Problem requirements: Copy all records verbatim, images excluded.

═════ Material supplied ═════

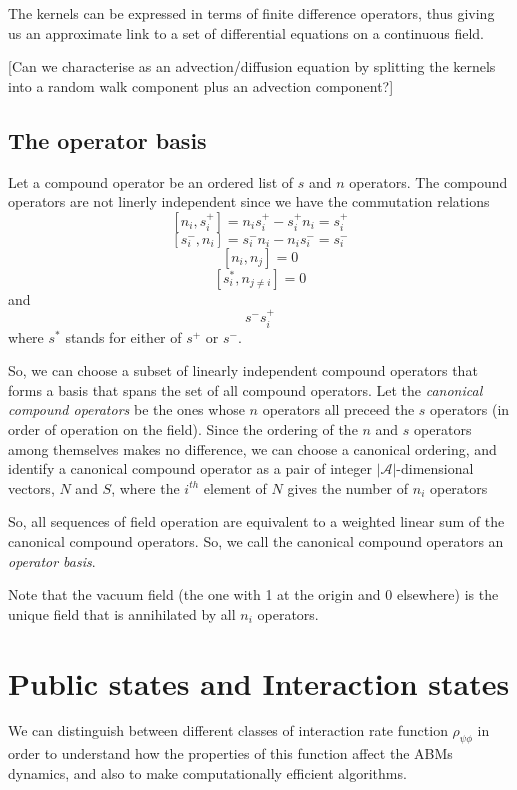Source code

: \documentclass[a4paper]{article}
\begin{document}
The kernels can be expressed in terms of finite difference operators, thus giving us an approximate link to a set of differential equations on a continuous field.

[Can we characterise as an advection/diffusion equation by splitting the kernels into a random walk component plus an advection component?]


\subsection{The operator basis}

Let a compound operator be an ordered list of $s$ and $n$ operators. The compound operators are not linerly independent since we have the commutation relations
\[
[n_i,s^+_i] = n_i s^+_i - s^+_i n_i = s^+_i  
\]
\[
[s^-_i, n_i] = s^-_i n_i - n_i s^-_i = s^-_i  
\]
\[
[n_i, n_j] = 0
\]
\[
[s^*_i, n_{j \ne i}] = 0
\]
and
\[
s^-s^+_i
\]
where $s^*$ stands for either of $s^+$ or $s^-$.

So, we can choose a subset of linearly independent compound operators that forms a basis that spans the set of all compound operators. Let the \textit{canonical compound operators} be the ones whose $n$ operators all preceed the $s$ operators (in order of operation on the field). Since the ordering of the $n$ and $s$ operators among themselves makes no difference, we can choose a canonical ordering, and identify a canonical compound operator as a pair of integer $|\mathcal{A}|$-dimensional vectors, $N$ and $S$, where the $i^{th}$ element of $N$ gives the number of $n_i$ operators

So, all sequences of field operation are equivalent to  a weighted linear sum of the canonical compound operators. So, we call the canonical compound operators an \textit{operator basis}.

Note that the vacuum field (the one with 1 at the origin and 0 elsewhere) is the unique field that is annihilated by all $n_i$ operators.

\section{Public states and Interaction states}

We can distinguish between different classes of interaction rate function $\rho_{\psi\phi}$ in order to understand how the properties of this function affect the ABMs dynamics, and also to make computationally efficient algorithms.
\end{document}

═════

Answer to this task:
Source code

: \documentclass[a4paper]{article}
\begin{document}
The kernels can be expressed in terms of finite difference operators, thus giving us an approximate link to a set of differential equations on a continuous field.

[Can we characterise as an advection/diffusion equation by splitting the kernels into a random walk component plus an advection component?]


\subsection{The operator basis}

Let a compound operator be an ordered list of $s$ and $n$ operators. The compound operators are not linerly independent since we have the commutation relations
\[
[n_i,s^+_i] = n_i s^+_i - s^+_i n_i = s^+_i  
\]
\[
[s^-_i, n_i] = s^-_i n_i - n_i s^-_i = s^-_i  
\]
\[
[n_i, n_j] = 0
\]
\[
[s^*_i, n_{j \ne i}] = 0
\]
and
\[
s^-s^+_i
\]
where $s^*$ stands for either of $s^+$ or $s^-$.

So, we can choose a subset of linearly independent compound operators that forms a basis that spans the set of all compound operators. Let the \textit{canonical compound operators} be the ones whose $n$ operators all preceed the $s$ operators (in order of operation on the field). Since the ordering of the $n$ and $s$ operators among themselves makes no difference, we can choose a canonical ordering, and identify a canonical compound operator as a pair of integer $|\mathcal{A}|$-dimensional vectors, $N$ and $S$, where the $i^{th}$ element of $N$ gives the number of $n_i$ operators

So, all sequences of field operation are equivalent to  a weighted linear sum of the canonical compound operators. So, we call the canonical compound operators an \textit{operator basis}.

Note that the vacuum field (the one with 1 at the origin and 0 elsewhere) is the unique field that is annihilated by all $n_i$ operators.

\section{Public states and Interaction states}

We can distinguish between different classes of interaction rate function $\rho_{\psi\phi}$ in order to understand how the properties of this function affect the ABMs dynamics, and also to make computationally efficient algorithms.
\end{document}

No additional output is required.